“It will not be found without interest to see what Mr. John Yarker, Jr., has to say on some modern secret societies among the Orientals.
“The nearest resemblance to the Brahmanical Mysteries, is probably found in the very ancient ‘Paths’ of the Dervishes, which are usually governed by twelve officers, the oldest ‘Court’ superintending the others by right of seniority. Here the master of the ‘Court’ is called ‘Sheik’, and has his deputies, ‘Caliphs’, or successors, of which there may be many, (as, for instance, in the brevet degree of a Master Mason). The order is divided into at least four columns, pillars, or degrees. The first step is that of ‘Humanity’, which supposes attention to the written law, and ‘annihilation in the Sheik’. The second is that of the ‘Path’, in which the ‘Murid’, or disciple, attains spiritual powers and ‘self-annihilation’ into the ‘Peer’ or founder of the ‘Path’. The third stage is called ‘Knowledge’, and the ‘Murid’ is supposed to become inspired, called ‘annihilation into the Prophet.’ The fourth stage leads him even to God, when he becomes a part of the Deity and sees Him in all things. The first and second stages have received modern subdivisions, as ‘Integrity’, Virtue, ‘Temperance’, ‘Benevolence’. After this the Sheik confers upon him the grade of ‘Caliph’, or Honorary Master, for in their mystical language, ‘the man must die before the saint can be born.’ It will be seen that this kind of mysticism is applicable to Christ as founder of a Path.’”
To this statement, the author adds the following on the Bektash Dervishes, who “often initiated the Janizaries. They wear a small marble cube spotted with blood. There ceremony is as follows: Before reception a year’s probation is required, during which false secrets are given to test the candidate; he has two godfathers and is divested of all metals and even clothing; from the wool of a sheep a cord is made for his neck, and a girdle for his loins; he is led into the center of a square room, presented as a slave, and seated upon a large stone with twelve escallops; his arms are crossed upon his breast, his body inclined forward, his right toes extended over his left foot; after various prayers he is placed in a particular manner, with his hand in a peculiar way in that of the Sheik, who repeats a verse from the Koran: ‘Those who on giving thee their hand swear to thee an oath, swear it to God, the hand of God is placed in their hand; whoever violates this oath, will do so to his hurt, and to whoever remains faithful God will give a magnificent reward.’ Placing the hand below the chin is their sign, perhaps in memory of their vow. All use the double triangles.
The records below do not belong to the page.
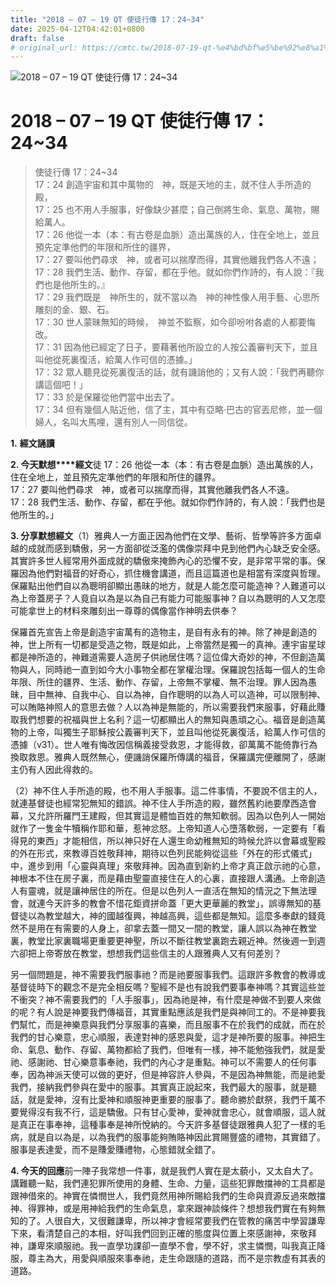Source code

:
 ```yaml
---
title: "2018 – 07 – 19 QT 使徒行傳 17：24~34"
date: 2025-04-12T04:42:01+0800
draft: false
# original_url: https://cmtc.tw/2018-07-19-qt-%e4%bd%bf%e5%be%92%e8%a1%8c%e5%82%b3-17%ef%bc%9a2434
---
```


![2018 – 07 – 19 QT 使徒行傳 17：24\~34](/images/qt.jpg   "2018 – 07 – 19 QT 使徒行傳 17：24\~34")

# 2018 – 07 – 19 QT 使徒行傳 17：24\~34

> 使徒行傳 17：24\~34  
> 17：24 創造宇宙和其中萬物的　神，既是天地的主，就不住人手所造的殿，  
> 17：25 也不用人手服事，好像缺少甚麼；自己倒將生命、氣息、萬物，賜給萬人。  
> 17：26 他從一本（本：有古卷是血脈）造出萬族的人，住在全地上，並且預先定準他們的年限和所住的疆界，  
> 17：27 要叫他們尋求　神，或者可以揣摩而得，其實他離我們各人不遠；  
> 17：28 我們生活、動作、存留，都在乎他。就如你們作詩的，有人說：『我們也是他所生的。』  
> 17：29 我們既是　神所生的，就不當以為　神的神性像人用手藝、心思所雕刻的金、銀、石。  
> 17：30 世人蒙昧無知的時候，　神並不監察，如今卻吩咐各處的人都要悔改。  
> 17：31 因為他已經定了日子，要藉著他所設立的人按公義審判天下，並且叫他從死裏復活，給萬人作可信的憑據。」  
> 17：32 眾人聽見從死裏復活的話，就有譏誚他的；又有人說：「我們再聽你講這個吧！」  
> 17：33 於是保羅從他們當中出去了。  
> 17：34 但有幾個人貼近他，信了主，其中有亞略‧巴古的官丟尼修，並一個婦人，名叫大馬哩，還有別人一同信從。

**1.** **經文誦讀**

**2. 今天默想****經文**徒 17：26 他從一本（本：有古卷是血脈）造出萬族的人，住在全地上，並且預先定準他們的年限和所住的疆界。  
17：27 要叫他們尋求　神，或者可以揣摩而得，其實他離我們各人不遠。  
17：28 我們生活、動作、存留，都在乎他。就如你們作詩的，有人說：「我們也是他所生的。」

**3. 分享默想經文**（1）雅典人一方面正因為他們在文學、藝術、哲學等許多方面卓越的成就而感到驕傲，另一方面卻從泛濫的偶像崇拜中見到他們內心缺乏安全感。其實許多世人經常用外面成就的驕傲來掩飾內心的恐懼不安，是非常平常的事。保羅因為他們對福音的好奇心，抓住機會講道，而且這篇道也是相當有深度與哲理。保羅點出他們自以為聰明卻顯出愚昧的地方，就是人能怎麼可能造神？人難道可以為上帝蓋房子？人竟自以為是以為自己有能力可能服事神？自以為聰明的人又怎麼可能拿世上的材料來雕刻出一尊尊的偶像當作神明去供奉？

保羅首先宣告上帝是創造宇宙萬有的造物主，是自有永有的神。除了神是創造的神，世上所有一切都是受造之物，既是如此，上帝當然是獨一的真神。連宇宙星球都是神所造的，神難道需要人造房子供祂居住嗎？這位偉大奇妙的神，不但創造萬物與人，同時祂一直到如今大小事物全都在掌權治理。保羅說包括每一個人的生命年限、所住的疆界、生活、動作、存留，上帝無不掌權、無不治理。罪人因為愚昧，目中無神、自我中心、自以為神，自作聰明的以為人可以造神，可以限制神、可以賄賂神照人的意思去做？人以為神是無能的，所以需要我們來服事，好藉此賺取我們想要的祝福與世上名利？這一切都顯出人的無知與愚頑之心。福音是創造萬物的上帝，叫獨生子耶穌按公義審判天下，並且叫他從死裏復活，給萬人作可信的憑據（v31）。世人唯有悔改因信稱義接受救恩，才能得救，卻萬萬不能倚靠行為換取救恩。雅典人既然無心，便譏誚保羅所傳講的福音，保羅講完便離開了，感謝主仍有人因此得救的。

（2）神不住人手所造的殿，也不用人手服事。這二件事情，不要說不信主的人，就連基督徒也經常犯無知的錯誤。神不住人手所造的殿，雖然舊約祂要摩西造會幕，又允許所羅門王建殿，但其實這是體恤百姓的無知軟弱。因為以色列人一開始就作了一隻金牛犢稱作耶和華，惹神忿怒。上帝知道人心墮落軟弱，一定要有「看得見的東西」才能相信，所以神只好在人還生命幼稚無知的時候允許以會幕或聖殿的外在形式，來教導百姓敬拜神，期待以色列民能夠從這些「外在的形式儀式」中，進步到用「心靈與真理」來敬拜神。因為直到新約上帝才真正啟示祂的心意，神根本不住在房子裏，而是藉由聖靈直接住在人的心裏，直接跟人溝通。上帝創造人有靈魂，就是讓神居住的所在。但是以色列人一直活在無知的情況之下無法理會，就連今天許多的教會不惜花鉅資拼命蓋「更大更華麗的教堂」，誤導無知的基督徒以為教堂越大，神的國越復興，神越高興，這些都是無知。這麼多奉獻的錢竟然不是用在有需要的人身上，卻拿去蓋一間又一間的教堂，讓人誤以為神在教堂裏，教堂比家裏職場更重要更神聖，所以不斷往教堂裏跑去親近神。然後週一到週六卻把上帝寄放在教堂，想想我們這些信主的人跟雅典人又有何差別？

另一個問題是，神不需要我們服事祂？而是祂要服事我們。這跟許多教會的教導或基督徒時下的觀念不是完全相反嗎？聖經不是也有說我們要事奉神嗎？其實這些並不衝突？神不需要我們的「人手服事」，因為祂是神，有什麼是神做不到要人來做的呢？有人說是神要我們傳福音，其實重點應該是我們是與神同工的。不是神要我們幫忙，而是神樂意與我們分享服事的喜樂，而且服事不在於我們的成就，而在於我們的甘心樂意，忠心順服，表達對神的感恩與愛，這才是神所要的服事。神把生命、氣息、動作、存留、萬物都給了我們，但唯有一樣，神不能勉強我們，就是愛祂、感謝祂、甘心樂意事奉祂，我們的內心才是重點。神可以不需要人的任何事奉，因為神派天使可以做的更好，但是神容許人參與，不是因為神無能，而是祂愛我們，接納我們參與在愛中的服事。其實真正說起來，我們最大的服事，就是聽話，就是愛神，沒有比愛神和順服神更重要的服事了。聽命勝於獻祭，我們千萬不要覺得沒有我不行，這是驕傲。只有甘心愛神，愛神就會忠心，就會順服，這人就是真正在事奉神，這種事奉是神所悅納的。今天許多基督徒跟雅典人犯了一樣的毛病，就是自以為是，以為我們的服事能夠賄賂神因此賞賜豐盛的禮物，其實錯了。服事是表達愛，而不是賺愛賺禮物，心態錯就全錯了。

**4. 今天的回應**前一陣子我常想一件事，就是我們人實在是太藐小，又太自大了。講難聽一點，我們連犯罪所使用的身體、生命、力量，這些犯罪敵擋神的工具都是跟神借來的。神實在憐憫世人，我們竟然用神所賜給我們的生命與資源反過來敵擋神、得罪神，或是用神給我們的生命氣息，拿來跟神談條件？想想我們實在有夠無知的了。人很自大，又很難謙卑，所以神才會經常要我們在管教的痛苦中學習謙卑下來，看清楚自己的本相，好叫我們回到正確的態度與位置上來感謝神，來敬拜神，謙卑來順服祂。我一直學功課卻一直學不會，學不好，求主憐憫，叫我真正降服，尊主為大，用愛與順服來事奉祂，走生命跟隨的道路，而不是宗教虛有其表的道路。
The Brahmans inscribe the angles with their trinity, and they possess also the Masonic sign of distress as used in France.”
From the very day when the first mystic found the means of communication between this world and the worlds of the invisible host, between the sphere of matter and that of pure spirit, he concluded that to abandon this mysterious science to the profanation of the rabble was to lose it. An abuse of it might lead mankind to speedy destruction; it was like surrounding a group of children with explosive batteries and furnishing them with matches. The first self-made adept initiated but a select few and kept silence with the multitudes. He recognized his God and felt the Great Being within himself. The “Atman”, the Self, the mighty Lord and Protector, once that man knew him as the “I AM”, the “Ego Sum”, the “Ahmi”, showed his full power to him who could recognize the “still small voice”.
From the days of the primitive man described by the first Vedic poet, down to our modern age, there has not been a philosopher worthy of that name, who did not carry in the silent sanctuary of his heart the grand and mysterious truth. If initiated, he learnt it as a sacred science; if otherwise, then, like Socrates repeating to himself, as well as to his fellowmen, the noble injunction, “O man, know thyself”, he succeeded in recognizing his God within himself. “Ye are gods”, the king-psalmist tells us, and we find Jesus reminding the scribes that the expression, “Ye are gods”, was addressed to other mortal men, claiming for himself the same privilege without any blasphemy. And as a faithful echo, Paul, while asserting that we are all “the temple of the living God”, cautiously adds, that after all, these things are only for the “wise”, and it is unlawful to speak of them.
Therefore, we must accept the reminder, and simply remark that even in the tortured and barbarous phraseology of the Codex Nazaraeus, we detect throughout the same idea. Like an undercurrent, rapid and clear, it runs without mixing its crystalline purity with the muddy and heavy waves of dogmatism. We find it in the Codex, as well as in the Vedas, in the Avesta, as in the Abhidharma, and in Kapila’s Sankhya Sutras not less than in the Fourth Gospel.”